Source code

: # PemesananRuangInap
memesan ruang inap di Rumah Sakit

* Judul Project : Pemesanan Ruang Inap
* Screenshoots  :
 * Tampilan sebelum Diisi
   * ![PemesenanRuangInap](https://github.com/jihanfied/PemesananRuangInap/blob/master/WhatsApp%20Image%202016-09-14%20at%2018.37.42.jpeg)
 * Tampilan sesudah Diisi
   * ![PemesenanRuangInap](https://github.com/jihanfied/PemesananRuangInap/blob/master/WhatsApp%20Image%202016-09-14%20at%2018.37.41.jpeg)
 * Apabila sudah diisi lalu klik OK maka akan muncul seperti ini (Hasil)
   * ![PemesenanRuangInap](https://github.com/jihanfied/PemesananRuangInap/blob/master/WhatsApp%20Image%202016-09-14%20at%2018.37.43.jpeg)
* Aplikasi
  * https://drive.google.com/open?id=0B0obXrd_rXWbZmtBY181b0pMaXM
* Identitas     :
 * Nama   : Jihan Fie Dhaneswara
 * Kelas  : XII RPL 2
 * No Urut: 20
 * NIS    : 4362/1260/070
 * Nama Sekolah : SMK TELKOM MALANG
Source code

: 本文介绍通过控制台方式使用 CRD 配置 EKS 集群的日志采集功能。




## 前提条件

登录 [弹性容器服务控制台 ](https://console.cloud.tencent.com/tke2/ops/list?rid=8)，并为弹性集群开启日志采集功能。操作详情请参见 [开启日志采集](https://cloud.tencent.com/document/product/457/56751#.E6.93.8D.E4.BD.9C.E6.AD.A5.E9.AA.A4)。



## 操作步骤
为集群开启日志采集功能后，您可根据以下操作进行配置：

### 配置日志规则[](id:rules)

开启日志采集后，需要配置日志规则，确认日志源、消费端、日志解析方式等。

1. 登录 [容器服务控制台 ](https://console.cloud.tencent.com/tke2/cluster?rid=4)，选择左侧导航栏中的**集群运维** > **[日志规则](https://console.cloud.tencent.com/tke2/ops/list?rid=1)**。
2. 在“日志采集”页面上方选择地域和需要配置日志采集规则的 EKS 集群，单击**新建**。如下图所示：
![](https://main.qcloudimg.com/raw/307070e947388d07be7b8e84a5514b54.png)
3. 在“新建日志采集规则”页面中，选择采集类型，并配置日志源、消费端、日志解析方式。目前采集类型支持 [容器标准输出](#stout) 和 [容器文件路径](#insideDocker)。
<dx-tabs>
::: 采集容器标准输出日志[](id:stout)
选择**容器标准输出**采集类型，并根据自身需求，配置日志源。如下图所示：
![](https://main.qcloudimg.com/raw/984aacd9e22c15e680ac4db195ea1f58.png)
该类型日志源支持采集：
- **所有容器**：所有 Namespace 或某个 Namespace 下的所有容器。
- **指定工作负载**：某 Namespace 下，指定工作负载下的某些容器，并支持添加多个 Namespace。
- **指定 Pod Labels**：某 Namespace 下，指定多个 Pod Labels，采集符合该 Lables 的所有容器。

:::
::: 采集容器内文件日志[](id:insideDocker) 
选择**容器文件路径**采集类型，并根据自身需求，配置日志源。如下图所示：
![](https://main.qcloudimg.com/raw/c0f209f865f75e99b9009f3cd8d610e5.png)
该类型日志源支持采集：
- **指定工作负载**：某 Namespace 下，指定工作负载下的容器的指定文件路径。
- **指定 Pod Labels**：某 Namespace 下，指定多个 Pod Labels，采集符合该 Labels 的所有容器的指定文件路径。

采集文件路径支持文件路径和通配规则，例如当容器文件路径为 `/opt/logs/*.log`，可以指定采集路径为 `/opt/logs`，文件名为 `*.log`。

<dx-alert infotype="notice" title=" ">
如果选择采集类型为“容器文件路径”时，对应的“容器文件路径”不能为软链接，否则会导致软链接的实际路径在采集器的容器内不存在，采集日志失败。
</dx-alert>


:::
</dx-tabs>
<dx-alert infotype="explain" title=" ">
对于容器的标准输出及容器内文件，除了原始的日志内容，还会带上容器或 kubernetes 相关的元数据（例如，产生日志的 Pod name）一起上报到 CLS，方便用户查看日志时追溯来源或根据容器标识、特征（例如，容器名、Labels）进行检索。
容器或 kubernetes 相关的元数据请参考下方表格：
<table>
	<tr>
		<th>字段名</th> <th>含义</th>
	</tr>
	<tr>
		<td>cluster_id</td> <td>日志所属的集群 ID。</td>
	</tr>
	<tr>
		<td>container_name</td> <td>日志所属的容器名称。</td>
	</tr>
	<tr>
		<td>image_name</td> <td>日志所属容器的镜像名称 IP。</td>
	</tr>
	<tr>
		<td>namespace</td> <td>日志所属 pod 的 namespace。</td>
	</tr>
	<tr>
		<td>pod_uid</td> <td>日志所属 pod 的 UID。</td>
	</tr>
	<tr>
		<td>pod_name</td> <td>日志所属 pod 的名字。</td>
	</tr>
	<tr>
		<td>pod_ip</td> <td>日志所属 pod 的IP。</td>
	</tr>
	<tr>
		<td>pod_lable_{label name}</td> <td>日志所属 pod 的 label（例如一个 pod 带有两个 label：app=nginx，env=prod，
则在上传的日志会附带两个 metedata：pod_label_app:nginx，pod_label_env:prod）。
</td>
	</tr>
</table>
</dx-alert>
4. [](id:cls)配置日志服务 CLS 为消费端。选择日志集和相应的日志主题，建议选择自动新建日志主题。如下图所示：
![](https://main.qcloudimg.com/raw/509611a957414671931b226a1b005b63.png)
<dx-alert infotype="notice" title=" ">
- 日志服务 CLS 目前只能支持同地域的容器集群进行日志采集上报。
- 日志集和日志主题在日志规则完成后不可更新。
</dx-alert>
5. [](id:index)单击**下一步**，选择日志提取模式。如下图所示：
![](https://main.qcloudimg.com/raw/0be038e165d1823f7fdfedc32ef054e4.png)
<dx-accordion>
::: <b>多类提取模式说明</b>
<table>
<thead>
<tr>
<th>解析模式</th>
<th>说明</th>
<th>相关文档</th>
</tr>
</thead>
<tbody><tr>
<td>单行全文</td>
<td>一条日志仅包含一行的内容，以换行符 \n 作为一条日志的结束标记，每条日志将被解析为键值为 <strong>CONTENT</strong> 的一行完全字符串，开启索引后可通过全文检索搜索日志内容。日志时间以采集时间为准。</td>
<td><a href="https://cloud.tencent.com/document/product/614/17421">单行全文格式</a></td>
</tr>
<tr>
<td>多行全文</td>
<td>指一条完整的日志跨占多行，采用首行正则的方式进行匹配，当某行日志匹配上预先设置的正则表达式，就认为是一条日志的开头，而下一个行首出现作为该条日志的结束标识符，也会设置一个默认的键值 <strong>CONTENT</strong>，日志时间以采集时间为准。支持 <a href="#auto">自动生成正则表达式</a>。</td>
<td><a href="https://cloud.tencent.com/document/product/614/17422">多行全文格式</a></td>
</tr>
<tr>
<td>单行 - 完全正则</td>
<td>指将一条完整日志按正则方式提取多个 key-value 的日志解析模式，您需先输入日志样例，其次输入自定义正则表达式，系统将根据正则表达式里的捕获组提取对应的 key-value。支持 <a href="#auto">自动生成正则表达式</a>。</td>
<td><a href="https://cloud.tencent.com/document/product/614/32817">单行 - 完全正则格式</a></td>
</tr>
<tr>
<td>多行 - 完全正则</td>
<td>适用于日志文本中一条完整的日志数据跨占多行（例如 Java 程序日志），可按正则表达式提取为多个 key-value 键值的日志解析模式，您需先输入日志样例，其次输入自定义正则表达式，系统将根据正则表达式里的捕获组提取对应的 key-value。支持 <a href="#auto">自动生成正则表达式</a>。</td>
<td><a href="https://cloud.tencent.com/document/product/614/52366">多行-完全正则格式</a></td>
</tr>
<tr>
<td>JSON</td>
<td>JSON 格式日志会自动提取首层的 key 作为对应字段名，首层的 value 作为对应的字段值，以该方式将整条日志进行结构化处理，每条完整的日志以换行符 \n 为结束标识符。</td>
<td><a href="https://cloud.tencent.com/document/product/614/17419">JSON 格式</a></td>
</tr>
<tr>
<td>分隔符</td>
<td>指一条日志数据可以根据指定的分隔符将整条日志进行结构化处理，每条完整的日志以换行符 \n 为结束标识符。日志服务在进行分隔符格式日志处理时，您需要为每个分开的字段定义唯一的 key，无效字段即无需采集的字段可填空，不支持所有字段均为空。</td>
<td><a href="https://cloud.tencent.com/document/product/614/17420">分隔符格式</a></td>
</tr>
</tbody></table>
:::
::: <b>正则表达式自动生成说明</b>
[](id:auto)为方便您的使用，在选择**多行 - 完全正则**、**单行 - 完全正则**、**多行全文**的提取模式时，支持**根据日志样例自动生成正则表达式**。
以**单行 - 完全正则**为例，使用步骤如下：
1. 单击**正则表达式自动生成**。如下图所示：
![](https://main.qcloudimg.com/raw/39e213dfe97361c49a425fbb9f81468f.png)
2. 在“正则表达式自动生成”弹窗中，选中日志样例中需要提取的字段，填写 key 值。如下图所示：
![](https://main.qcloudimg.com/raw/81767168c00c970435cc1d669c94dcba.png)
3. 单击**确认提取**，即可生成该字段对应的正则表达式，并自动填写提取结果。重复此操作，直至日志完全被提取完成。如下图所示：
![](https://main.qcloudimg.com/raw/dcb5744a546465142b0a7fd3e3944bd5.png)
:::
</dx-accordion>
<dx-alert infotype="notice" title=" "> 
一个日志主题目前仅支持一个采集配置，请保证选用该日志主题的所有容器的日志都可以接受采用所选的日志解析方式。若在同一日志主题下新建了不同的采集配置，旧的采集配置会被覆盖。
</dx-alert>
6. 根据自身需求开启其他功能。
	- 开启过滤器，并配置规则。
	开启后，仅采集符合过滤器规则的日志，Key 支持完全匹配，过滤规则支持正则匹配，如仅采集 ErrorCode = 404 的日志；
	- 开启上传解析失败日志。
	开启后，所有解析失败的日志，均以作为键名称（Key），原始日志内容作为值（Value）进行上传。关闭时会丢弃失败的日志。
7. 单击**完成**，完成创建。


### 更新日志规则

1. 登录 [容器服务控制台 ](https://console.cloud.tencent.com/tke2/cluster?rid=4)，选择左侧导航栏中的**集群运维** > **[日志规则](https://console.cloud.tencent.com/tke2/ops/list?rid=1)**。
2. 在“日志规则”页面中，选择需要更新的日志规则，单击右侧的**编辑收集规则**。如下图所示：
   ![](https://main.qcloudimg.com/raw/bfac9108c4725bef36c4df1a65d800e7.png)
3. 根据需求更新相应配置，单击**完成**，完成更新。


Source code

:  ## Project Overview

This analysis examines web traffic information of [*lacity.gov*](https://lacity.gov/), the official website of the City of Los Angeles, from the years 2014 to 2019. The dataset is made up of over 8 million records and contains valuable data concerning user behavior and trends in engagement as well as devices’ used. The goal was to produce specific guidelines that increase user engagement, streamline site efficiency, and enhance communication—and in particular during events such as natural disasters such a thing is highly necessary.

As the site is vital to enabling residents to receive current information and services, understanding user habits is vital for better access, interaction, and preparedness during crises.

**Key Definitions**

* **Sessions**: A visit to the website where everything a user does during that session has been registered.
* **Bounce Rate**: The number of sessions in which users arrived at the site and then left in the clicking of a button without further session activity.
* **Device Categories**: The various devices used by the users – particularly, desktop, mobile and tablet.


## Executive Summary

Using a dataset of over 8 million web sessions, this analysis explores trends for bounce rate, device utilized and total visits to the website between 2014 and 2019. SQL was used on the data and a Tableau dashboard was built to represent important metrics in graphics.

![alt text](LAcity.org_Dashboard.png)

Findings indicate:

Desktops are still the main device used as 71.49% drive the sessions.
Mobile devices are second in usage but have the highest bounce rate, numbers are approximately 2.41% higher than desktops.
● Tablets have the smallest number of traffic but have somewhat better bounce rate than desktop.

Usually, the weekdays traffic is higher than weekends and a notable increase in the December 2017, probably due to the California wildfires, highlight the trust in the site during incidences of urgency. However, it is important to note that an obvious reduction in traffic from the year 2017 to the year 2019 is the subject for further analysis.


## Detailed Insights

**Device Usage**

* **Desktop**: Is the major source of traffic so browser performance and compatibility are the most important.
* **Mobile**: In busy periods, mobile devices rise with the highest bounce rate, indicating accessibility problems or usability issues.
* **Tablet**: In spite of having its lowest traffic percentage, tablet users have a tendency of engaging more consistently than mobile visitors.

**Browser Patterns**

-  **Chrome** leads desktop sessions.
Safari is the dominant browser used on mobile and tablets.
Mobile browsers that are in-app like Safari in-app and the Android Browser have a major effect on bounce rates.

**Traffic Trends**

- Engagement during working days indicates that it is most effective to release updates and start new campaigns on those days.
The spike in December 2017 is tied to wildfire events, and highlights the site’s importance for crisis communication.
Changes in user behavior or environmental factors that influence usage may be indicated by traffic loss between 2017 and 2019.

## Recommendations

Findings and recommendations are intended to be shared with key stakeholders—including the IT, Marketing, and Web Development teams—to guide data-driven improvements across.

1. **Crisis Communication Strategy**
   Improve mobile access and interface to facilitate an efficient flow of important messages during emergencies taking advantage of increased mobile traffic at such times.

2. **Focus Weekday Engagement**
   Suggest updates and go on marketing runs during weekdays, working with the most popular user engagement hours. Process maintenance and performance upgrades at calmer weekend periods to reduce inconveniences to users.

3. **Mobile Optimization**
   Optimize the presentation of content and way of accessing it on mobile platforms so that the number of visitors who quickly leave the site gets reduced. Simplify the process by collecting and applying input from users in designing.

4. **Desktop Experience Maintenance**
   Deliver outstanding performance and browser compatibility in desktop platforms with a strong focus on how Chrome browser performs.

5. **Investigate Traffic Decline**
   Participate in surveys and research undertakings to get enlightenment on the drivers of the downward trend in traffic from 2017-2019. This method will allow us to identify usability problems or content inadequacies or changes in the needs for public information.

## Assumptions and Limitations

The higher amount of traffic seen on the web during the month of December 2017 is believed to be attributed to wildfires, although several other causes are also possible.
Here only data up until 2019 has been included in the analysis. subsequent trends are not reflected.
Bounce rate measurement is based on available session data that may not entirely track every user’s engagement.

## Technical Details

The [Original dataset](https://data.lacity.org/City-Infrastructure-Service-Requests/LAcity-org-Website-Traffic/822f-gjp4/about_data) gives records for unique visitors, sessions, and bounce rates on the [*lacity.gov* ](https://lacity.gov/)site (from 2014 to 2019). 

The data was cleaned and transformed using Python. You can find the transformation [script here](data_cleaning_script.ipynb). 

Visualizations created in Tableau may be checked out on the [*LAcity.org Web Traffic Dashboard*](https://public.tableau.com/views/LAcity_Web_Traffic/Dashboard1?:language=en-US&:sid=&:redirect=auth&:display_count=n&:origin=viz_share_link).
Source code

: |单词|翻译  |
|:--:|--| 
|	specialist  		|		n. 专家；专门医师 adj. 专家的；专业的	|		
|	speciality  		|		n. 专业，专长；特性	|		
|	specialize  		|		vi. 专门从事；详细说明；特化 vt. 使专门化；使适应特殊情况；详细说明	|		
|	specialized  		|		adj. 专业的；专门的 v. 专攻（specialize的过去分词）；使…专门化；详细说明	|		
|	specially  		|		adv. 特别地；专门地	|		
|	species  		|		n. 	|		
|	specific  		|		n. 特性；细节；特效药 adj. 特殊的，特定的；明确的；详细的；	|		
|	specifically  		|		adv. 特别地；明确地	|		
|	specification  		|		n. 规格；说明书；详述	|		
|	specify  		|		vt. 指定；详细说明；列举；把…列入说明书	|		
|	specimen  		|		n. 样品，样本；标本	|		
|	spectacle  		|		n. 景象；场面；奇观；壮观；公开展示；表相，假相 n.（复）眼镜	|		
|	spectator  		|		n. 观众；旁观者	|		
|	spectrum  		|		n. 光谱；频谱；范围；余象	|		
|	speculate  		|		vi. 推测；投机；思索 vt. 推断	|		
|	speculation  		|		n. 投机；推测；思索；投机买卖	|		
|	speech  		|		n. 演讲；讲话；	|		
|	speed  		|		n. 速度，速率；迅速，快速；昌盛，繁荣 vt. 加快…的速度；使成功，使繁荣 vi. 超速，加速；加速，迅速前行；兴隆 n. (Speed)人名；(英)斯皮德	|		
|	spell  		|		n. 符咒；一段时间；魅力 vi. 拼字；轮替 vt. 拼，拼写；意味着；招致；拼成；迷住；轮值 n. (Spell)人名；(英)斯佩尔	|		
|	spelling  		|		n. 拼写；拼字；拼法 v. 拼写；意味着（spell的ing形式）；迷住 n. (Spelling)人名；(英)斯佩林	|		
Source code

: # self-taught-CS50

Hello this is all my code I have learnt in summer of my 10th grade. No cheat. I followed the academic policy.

* * * * *

- _WHAT YOU HAVE TO DO_
Your task is to return each line of the data above that contains the string "further".

- _WRITTEN ANSWER_
* **Bounce Rate**: The number of sessions in which users arrived at the site and then left in the clicking of a button without further session activity.
Usually, the weekdays traffic is higher than weekends and a notable increase in the December 2017, probably due to the California wildfires, highlight the trust in the site during incidences of urgency. However, it is important to note that an obvious reduction in traffic from the year 2017 to the year 2019 is the subject for further analysis.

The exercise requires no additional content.